Debris Hill & New Adventures in Lo-Fi ci raccontano il loro split

Due band folgorate dell’emocore dei 90’s e un poker di canzoni che mescolano introspezione e urgenza creativa. I Debris Hill da Verona e i New Adventures in Lo-Fi da Torino ci raccontano la loro collaborazione track by track, tra melodie sull’orlo di una crisi di nervi e punti di domanda esistenziali. 

Quattro canzoni, due per band. Si registra in due giorni a Torino negli studi di Dotto, si mixa a Verona in casa Debris. “Tutto in amicizia”, ci tengono a precisare. Producono quattro belle realtà DIY: diNotte Records, Stop Records, Screamore e ovviamente la crew di Dotto (roccaforte dei New Adventures). 

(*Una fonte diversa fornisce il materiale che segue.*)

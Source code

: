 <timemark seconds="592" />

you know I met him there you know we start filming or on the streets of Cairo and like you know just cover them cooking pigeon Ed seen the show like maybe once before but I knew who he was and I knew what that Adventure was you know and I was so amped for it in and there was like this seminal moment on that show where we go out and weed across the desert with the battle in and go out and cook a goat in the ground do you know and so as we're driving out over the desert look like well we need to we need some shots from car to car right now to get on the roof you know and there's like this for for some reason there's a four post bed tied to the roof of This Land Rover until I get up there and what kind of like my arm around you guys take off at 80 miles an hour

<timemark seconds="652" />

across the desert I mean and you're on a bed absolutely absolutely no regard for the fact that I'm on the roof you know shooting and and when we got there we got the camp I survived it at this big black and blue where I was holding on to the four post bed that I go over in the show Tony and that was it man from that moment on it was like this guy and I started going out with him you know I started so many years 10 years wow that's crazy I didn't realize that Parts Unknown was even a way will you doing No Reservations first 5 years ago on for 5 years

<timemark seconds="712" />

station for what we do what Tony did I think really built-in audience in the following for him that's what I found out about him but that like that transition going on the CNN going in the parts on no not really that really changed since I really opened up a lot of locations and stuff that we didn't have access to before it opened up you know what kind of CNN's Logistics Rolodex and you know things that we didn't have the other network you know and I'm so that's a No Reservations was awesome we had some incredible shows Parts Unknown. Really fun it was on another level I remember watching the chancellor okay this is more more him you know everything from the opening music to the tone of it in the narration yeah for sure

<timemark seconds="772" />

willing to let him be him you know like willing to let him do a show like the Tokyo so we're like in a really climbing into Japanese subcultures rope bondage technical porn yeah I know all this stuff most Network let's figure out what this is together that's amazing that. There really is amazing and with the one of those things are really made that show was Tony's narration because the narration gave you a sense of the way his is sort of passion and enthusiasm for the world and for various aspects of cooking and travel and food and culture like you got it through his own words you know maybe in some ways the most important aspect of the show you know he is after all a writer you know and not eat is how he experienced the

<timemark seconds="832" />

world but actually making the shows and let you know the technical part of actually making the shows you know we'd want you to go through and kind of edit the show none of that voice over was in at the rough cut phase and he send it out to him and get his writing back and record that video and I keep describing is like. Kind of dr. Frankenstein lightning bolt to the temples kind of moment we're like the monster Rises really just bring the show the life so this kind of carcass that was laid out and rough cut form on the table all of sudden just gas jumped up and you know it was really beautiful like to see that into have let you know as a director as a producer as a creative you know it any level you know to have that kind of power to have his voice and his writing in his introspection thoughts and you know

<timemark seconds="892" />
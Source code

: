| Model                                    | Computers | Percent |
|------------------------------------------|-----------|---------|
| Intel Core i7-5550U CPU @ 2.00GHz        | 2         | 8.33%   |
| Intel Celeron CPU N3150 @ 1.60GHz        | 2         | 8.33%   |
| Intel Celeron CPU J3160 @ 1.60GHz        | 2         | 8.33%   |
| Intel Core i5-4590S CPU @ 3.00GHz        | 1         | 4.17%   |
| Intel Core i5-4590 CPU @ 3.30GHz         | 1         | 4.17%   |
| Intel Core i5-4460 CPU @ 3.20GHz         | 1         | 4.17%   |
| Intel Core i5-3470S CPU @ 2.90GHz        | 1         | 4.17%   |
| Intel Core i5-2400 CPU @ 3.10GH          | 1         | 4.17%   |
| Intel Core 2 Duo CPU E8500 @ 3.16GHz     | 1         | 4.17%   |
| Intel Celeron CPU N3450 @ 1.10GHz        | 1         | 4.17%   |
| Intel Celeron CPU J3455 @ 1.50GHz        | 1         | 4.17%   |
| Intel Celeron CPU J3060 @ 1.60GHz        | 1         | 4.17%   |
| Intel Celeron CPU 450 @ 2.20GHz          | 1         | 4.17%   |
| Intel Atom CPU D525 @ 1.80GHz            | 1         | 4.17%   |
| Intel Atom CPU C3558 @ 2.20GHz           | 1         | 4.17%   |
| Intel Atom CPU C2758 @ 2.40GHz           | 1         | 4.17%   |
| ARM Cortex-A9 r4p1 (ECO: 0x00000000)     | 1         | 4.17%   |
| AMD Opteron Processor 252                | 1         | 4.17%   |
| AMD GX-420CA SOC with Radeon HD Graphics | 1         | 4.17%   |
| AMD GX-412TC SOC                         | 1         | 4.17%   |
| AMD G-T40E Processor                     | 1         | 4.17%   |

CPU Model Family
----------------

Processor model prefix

Abbiamo chiesto ai ragazzi di raccontarci – loro stessi, dall’interno – genesi, sviluppi e prospettive di queste quattro canzoni in bilico tra pop e rumore.

L’artwork del disco, disegnato dallo stesso Michele Zambon dei Debris Hill

Partono i Debris Hill (nella foto di copertina). 

“Dinamo”

Il primo pezzo Debris Hill completato come quartetto. Per molto tempo è stato didascalicamente chiamato “Spinta”. Dopo ogni take la sola cosa che dicevamo era: ” Non male, però ora suoniamo più forte e più veloci. Che c’è da ridere?”. Questo è il sesto take, nel settimo c’era qualcuno che rideva e tossiva. Come usanza le linee vocali furono ultimate cinque minuti prima del mastering.

“Connewitz”

Questo pezzo l’abbiamo suonato dal vivo per molti mesi prima di registrarlo, era il nostro “pezzo nuovo” della scaletta. Dovevamo partire per un tour e volevamo assolutamente suonare qualcosa di nuovo, perciò la sera prima di mettersi in viaggio decidemmo che era bello pronto e finito. Ovviamente ci sbagliammo e fu riarrangiato per due chitarre e il testo cambiò. C’è un featuring di Enrico dei New Adventures nei ritornelli e una crisi nervosa collabora nell’esecuzione del”anyway” alla fine del brano. Dato che non si capisce quello che cantiamo gli amici lo chiamano affettuosamente “Your Hands”.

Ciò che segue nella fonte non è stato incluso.